Yes, agreed. And when you think about the work that you do, and maybe give us a little snapshot of who you are, where you are in the world, and what you do in your day to day, could you give us an introduction.

I'm a Scottish person living in the southwest of England in a place called Bristol. I'm a sole parent to a nearly 18 year old at the time of recording. So if I take you back 10 years ago, I left my job thinking I had early onset dementia. I'd been a senior exec in financial services, leading global transformation projects and programs, dealing with regulatory and compliance change. So lots of complex, intellectually stimulating work working with big teams and really thrived in everything that I did. But I got to the point where I was struggling to speak up in meetings because my throat was so tight with anxiety, I could barely squeak a word out without sipping hot water or holding on to the arms of a chair, watching the clock tick down in a meeting because my heart was beating out of my chest and I thought I'd fall on the floor if I let go of the chair.

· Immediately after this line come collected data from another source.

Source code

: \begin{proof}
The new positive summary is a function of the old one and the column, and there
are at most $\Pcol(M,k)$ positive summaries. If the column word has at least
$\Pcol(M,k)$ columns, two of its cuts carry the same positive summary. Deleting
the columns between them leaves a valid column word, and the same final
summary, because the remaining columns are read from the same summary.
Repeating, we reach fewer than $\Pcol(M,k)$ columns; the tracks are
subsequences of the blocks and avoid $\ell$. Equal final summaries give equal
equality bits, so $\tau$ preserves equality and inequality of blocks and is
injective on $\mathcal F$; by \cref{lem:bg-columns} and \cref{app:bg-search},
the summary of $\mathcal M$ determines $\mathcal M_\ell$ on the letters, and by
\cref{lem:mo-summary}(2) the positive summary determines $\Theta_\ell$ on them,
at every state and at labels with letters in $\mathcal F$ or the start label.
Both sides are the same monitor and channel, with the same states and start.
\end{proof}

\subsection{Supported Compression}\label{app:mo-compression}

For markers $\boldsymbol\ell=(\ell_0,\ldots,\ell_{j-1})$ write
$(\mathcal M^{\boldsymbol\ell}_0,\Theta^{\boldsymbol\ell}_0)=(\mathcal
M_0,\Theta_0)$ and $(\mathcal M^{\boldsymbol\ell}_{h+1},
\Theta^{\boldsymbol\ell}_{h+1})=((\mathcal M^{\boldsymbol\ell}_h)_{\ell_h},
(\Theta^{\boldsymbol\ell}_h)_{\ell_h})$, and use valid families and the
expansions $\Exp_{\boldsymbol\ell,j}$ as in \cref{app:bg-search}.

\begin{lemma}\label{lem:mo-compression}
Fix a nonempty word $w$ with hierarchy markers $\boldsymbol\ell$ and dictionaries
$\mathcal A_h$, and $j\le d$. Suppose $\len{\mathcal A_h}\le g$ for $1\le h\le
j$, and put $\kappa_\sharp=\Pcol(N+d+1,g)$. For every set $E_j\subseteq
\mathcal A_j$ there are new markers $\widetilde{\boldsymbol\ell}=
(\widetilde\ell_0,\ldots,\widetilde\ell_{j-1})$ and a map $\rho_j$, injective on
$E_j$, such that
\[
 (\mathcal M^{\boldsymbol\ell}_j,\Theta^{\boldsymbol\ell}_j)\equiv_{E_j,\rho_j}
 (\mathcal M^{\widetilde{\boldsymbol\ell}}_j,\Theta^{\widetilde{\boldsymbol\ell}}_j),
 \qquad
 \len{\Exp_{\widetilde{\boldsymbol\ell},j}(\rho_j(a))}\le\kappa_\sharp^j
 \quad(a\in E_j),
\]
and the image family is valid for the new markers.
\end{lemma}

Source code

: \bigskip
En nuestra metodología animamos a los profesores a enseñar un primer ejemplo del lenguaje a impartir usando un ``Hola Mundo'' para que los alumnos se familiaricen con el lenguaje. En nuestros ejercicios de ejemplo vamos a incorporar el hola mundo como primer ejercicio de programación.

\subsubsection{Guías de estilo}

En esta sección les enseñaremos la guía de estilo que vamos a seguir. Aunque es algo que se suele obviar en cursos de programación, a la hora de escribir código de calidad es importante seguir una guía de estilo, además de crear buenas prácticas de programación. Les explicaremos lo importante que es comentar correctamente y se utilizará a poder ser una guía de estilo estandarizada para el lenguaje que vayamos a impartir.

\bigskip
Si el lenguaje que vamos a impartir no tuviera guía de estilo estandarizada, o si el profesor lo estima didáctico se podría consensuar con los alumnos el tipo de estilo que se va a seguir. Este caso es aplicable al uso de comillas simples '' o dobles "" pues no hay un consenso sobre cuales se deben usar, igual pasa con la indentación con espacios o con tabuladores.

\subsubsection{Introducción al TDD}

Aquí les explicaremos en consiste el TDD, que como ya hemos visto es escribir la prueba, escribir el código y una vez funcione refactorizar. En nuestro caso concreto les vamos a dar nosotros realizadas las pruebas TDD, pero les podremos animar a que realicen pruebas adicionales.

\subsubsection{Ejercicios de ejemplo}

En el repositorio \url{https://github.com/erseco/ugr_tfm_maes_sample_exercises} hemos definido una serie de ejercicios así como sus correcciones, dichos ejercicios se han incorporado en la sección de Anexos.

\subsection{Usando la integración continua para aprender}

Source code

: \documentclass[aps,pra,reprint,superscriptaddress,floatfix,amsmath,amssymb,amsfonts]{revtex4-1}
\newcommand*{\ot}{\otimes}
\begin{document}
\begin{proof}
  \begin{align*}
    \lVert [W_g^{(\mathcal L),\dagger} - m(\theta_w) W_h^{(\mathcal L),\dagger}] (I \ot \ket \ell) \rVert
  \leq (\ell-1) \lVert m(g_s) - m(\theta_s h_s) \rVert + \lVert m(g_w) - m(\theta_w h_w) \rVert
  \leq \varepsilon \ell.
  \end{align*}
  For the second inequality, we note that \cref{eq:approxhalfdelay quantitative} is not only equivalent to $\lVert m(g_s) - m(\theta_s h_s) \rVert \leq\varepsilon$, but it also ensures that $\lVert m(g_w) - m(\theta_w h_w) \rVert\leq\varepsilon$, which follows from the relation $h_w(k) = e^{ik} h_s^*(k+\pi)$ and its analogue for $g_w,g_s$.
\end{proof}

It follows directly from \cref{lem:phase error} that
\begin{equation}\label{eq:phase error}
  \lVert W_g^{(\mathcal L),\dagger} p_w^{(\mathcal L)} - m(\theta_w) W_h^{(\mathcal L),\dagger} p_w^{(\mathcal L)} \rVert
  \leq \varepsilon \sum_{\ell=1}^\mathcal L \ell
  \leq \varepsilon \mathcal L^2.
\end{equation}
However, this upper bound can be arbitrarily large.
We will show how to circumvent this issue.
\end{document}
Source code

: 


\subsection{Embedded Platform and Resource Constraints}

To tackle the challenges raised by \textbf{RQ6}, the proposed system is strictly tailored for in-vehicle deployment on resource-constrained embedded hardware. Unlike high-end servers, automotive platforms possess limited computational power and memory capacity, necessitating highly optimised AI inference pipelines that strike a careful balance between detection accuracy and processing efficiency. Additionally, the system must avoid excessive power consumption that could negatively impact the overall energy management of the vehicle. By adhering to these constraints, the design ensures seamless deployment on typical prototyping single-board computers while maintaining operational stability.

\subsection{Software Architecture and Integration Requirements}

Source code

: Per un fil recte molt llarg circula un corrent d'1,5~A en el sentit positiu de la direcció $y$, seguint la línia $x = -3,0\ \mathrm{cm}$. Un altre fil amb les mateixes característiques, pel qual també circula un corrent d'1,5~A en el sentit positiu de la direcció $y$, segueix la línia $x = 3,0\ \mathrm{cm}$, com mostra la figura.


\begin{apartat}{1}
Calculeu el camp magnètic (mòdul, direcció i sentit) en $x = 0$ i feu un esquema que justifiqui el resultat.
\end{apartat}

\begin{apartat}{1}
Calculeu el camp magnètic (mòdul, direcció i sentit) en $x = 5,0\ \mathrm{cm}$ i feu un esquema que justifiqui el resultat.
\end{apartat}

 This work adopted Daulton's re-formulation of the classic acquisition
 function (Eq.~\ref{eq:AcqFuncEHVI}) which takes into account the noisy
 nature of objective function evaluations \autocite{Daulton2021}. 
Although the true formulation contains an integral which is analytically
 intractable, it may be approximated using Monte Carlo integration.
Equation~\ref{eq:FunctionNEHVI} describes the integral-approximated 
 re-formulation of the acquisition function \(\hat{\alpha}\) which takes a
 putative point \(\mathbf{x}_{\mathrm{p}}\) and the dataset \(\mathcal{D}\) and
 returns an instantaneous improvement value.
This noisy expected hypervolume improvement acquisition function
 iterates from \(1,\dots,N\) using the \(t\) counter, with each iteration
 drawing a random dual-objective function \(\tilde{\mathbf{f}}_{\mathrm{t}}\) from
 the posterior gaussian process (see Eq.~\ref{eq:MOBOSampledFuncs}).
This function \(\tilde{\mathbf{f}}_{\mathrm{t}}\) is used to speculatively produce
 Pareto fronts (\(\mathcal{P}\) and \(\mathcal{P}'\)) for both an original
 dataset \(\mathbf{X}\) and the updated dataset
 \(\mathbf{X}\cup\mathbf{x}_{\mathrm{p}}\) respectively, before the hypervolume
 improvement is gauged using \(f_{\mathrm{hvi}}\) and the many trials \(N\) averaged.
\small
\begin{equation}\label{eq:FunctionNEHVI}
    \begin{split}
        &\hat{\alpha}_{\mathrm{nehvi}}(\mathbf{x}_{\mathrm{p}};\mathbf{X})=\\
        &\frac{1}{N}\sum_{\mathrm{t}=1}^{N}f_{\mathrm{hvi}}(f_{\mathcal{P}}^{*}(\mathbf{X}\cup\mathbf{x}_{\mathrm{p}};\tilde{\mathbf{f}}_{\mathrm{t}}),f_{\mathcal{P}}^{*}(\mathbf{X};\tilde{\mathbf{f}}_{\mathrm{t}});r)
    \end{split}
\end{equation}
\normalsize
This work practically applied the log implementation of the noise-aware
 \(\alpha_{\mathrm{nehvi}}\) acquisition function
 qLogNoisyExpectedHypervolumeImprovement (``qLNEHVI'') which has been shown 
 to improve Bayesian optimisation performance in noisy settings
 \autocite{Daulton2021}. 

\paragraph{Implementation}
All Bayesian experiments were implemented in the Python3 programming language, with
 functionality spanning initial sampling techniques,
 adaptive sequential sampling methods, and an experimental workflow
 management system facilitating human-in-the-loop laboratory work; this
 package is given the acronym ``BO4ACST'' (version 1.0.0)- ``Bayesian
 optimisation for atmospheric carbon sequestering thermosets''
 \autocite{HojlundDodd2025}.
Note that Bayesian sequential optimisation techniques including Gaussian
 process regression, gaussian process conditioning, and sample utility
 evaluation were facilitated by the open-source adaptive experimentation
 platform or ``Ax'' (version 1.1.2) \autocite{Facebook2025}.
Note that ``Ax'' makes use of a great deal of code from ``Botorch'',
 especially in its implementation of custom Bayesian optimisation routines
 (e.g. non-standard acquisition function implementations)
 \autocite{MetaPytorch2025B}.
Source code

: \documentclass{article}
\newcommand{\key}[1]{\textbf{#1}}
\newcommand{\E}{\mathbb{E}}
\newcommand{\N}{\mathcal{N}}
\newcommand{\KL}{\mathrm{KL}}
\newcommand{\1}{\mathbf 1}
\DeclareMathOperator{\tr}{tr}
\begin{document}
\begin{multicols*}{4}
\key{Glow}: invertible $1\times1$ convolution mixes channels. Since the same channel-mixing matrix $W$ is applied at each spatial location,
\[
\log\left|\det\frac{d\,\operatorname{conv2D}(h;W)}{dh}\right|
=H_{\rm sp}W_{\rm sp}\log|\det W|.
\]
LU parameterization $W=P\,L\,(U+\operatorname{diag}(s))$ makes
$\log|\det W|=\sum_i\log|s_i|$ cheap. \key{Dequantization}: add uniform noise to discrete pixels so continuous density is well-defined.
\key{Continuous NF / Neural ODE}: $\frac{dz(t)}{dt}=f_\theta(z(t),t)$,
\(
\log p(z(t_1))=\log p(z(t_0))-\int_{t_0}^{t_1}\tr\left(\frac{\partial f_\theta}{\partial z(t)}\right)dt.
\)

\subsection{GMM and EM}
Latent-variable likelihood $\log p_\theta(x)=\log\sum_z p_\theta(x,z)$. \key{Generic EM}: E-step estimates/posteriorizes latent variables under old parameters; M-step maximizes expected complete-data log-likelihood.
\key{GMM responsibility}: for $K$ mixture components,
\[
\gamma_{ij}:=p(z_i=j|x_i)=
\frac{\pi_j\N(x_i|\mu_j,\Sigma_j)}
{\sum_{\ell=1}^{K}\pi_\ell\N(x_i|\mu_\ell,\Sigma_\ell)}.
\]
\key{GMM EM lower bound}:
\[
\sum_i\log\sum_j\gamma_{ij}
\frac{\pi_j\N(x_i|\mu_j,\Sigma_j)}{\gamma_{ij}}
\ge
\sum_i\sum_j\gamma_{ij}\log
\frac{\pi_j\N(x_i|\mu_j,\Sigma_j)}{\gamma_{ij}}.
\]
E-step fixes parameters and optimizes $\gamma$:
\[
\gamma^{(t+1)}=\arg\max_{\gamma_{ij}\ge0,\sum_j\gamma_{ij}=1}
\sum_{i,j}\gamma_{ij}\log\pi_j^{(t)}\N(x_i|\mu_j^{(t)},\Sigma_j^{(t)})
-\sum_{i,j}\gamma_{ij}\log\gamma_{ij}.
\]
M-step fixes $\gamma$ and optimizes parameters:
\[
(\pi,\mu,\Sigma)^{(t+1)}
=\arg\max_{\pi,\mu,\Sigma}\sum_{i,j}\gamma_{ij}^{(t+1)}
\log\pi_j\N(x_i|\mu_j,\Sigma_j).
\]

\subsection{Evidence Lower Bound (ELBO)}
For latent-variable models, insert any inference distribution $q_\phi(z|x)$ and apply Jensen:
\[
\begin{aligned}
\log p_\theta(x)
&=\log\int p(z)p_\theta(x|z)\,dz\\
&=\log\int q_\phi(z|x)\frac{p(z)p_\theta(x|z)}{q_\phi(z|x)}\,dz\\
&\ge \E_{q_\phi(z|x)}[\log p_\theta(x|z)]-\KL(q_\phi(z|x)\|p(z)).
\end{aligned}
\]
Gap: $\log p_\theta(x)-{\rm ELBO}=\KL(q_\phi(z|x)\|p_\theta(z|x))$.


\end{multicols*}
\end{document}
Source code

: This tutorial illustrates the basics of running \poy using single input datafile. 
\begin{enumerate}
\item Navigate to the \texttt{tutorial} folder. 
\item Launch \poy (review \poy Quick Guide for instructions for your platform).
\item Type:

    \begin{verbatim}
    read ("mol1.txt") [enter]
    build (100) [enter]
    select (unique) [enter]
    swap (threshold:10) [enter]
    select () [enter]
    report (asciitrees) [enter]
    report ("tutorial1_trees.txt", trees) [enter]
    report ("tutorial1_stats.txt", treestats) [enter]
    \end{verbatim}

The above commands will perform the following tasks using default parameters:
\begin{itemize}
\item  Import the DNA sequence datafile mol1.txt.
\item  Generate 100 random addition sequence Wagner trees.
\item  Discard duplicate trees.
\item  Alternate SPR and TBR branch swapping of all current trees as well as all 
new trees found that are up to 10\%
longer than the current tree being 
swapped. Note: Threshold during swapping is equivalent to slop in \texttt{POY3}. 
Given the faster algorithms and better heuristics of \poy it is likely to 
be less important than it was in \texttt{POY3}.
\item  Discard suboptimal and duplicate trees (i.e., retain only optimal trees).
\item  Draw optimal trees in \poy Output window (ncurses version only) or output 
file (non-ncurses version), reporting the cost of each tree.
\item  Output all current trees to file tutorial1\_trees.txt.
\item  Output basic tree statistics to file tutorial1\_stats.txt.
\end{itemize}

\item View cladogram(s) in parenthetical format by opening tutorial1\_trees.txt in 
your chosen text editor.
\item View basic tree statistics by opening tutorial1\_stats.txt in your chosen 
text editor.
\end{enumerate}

Anyway, after a period of time, about 18 months, I genuinely thought I'd early onset dementia. So I left my job and you could have knocked me over with a feather if I hadn't already been sitting down when my doctor turned around and said, you've just been through the menopause. So in that minute I was like elated. I was the happiest menopause of women in the UK. And I literally turned around to my doctor and I remember sitting here, I'd been sitting there in tears and I'd been really upset. And all of a sudden I was like, my goodness, menopause, is that all this is? And I remember leaning forward in the chair and looking at them in the eyes and going I have to stop anyone else from going through this. I have to stop any other employer from losing valuable, talented individuals because this is something that's entirely avoidable.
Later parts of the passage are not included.